The tests on the 10 children will develop this research which will hopefully become part of the normal clinic practice in 2/3 years time. 

Paediatric Leukaemia Research at Birmingham Children’s Hospital

Acute lymphoblastic leukaemia is the commonest childhood cancer, affecting approximately 500 children each year in the United Kingdom i.e. 1 in 25 000 children. It occurs at all ages, in both boys and girls and in all ethnic groups. Improvements in the treatment of childhood acute leukaemia over recent years have resulted in induction of complete remission in most patients. Despite current aggressive therapy over 20% of these patients will relapse, implying that treatment does not kill all leukaemic cells in each patient and that cells surviving are undetectable by routine techniques until florid relapse is present. Better identification of patients at either high or low risk of relapse may allow further individualisation of therapy. This individualisation of therapy has a number of aims. Firstly it may avoid overtreatment in those children with a good prognosis in whom treatment intensity could be reduced. Secondly it may avoid undertreatment in those at higher risk of relapse. The ultimate aim is to improve cure rates and reduce late effects of treatment.

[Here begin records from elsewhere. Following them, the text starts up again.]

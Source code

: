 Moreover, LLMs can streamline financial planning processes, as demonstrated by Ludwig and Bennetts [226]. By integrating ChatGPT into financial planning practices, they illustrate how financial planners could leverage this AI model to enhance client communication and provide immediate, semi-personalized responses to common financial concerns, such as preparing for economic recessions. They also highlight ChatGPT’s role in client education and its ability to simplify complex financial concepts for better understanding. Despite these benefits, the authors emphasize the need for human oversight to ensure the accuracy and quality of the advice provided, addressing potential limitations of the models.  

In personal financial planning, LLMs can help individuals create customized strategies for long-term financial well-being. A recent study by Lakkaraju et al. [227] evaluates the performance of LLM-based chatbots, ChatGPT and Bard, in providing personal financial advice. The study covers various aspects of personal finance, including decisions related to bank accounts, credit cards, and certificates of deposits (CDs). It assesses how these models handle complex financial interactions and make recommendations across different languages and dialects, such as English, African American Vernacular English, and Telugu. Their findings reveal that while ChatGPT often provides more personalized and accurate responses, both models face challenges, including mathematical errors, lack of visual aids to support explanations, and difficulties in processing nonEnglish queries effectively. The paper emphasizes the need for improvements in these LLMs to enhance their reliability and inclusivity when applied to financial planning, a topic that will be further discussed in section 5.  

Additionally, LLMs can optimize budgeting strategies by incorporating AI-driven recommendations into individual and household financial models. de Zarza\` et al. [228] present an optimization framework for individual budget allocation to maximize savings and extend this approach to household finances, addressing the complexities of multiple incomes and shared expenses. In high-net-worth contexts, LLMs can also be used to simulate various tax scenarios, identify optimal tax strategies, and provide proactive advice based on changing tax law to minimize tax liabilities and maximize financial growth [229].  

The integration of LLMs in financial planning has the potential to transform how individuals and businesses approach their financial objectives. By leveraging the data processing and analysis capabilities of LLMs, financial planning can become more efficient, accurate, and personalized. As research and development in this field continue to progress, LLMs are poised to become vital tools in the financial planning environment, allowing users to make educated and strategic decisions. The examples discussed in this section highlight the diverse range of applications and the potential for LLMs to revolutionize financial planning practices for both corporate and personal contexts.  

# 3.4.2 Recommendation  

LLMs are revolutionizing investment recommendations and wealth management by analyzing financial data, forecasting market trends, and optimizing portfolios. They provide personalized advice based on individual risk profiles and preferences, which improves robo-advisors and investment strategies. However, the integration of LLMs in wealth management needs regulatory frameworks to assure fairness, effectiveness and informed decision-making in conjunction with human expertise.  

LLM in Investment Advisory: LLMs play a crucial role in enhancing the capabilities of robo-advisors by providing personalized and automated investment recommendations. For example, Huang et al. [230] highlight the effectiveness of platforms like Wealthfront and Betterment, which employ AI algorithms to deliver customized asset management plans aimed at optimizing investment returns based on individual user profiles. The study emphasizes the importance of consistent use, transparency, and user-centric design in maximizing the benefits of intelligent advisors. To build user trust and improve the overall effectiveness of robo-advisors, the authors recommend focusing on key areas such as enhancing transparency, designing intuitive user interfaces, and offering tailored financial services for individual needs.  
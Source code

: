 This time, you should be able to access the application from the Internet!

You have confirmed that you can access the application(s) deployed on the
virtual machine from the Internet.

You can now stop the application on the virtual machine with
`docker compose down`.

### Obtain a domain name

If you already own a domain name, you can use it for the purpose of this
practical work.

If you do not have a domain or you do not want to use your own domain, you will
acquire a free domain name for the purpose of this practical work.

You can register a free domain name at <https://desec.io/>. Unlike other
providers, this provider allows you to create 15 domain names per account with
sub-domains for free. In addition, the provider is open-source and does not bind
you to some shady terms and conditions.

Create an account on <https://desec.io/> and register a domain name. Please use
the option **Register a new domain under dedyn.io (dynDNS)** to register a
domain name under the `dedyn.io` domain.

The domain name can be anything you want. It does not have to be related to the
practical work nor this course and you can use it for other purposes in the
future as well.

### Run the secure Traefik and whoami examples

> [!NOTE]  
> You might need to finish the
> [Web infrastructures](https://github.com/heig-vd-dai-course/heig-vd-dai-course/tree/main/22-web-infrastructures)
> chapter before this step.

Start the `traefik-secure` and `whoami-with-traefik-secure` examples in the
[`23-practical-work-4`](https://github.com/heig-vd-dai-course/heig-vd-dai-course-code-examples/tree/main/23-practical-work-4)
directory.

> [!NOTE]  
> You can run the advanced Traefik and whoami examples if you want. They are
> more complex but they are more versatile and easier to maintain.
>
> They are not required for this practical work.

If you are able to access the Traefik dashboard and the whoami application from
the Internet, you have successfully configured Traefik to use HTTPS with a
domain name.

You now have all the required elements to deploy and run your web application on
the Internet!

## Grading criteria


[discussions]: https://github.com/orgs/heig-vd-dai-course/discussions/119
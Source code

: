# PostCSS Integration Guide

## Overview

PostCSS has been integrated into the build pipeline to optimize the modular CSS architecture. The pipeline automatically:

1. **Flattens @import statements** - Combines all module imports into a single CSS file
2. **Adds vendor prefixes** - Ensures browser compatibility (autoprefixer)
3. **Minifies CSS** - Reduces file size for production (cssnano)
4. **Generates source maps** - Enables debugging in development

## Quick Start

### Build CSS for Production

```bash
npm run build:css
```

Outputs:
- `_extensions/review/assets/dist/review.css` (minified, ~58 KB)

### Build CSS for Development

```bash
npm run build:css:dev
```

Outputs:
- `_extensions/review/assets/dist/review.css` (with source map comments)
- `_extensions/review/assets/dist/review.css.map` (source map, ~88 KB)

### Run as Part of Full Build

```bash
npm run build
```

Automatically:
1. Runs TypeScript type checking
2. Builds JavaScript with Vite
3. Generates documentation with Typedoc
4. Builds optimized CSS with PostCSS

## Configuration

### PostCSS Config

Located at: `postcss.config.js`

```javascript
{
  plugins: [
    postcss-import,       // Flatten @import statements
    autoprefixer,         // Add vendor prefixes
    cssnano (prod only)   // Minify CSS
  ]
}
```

Conventional prognostic factors such as age at presentation and white cell count, albeit useful do not identify all patients at high risk of disease relapse nor those likely to be cured. One method of more accurately assessing an individual patient’s response to treatment and thus identifying both good and poor risk patients is by monitoring ‘minimal residual disease’ (MRD). This is disease present at levels below that that can be detected by morphological (microscope) techniques.

Monitoring of MRD has been shown to be of clinical significance, and this allows further stratification of patients during treatment according to their risk of relapse or cure. The ultimate goal of this stratification is to improve outcome by modifying treatment according to the presence and level of MRD. Reliable techniques for the detection of MRD are therefore needed in order to evaluate the effectiveness of treatment.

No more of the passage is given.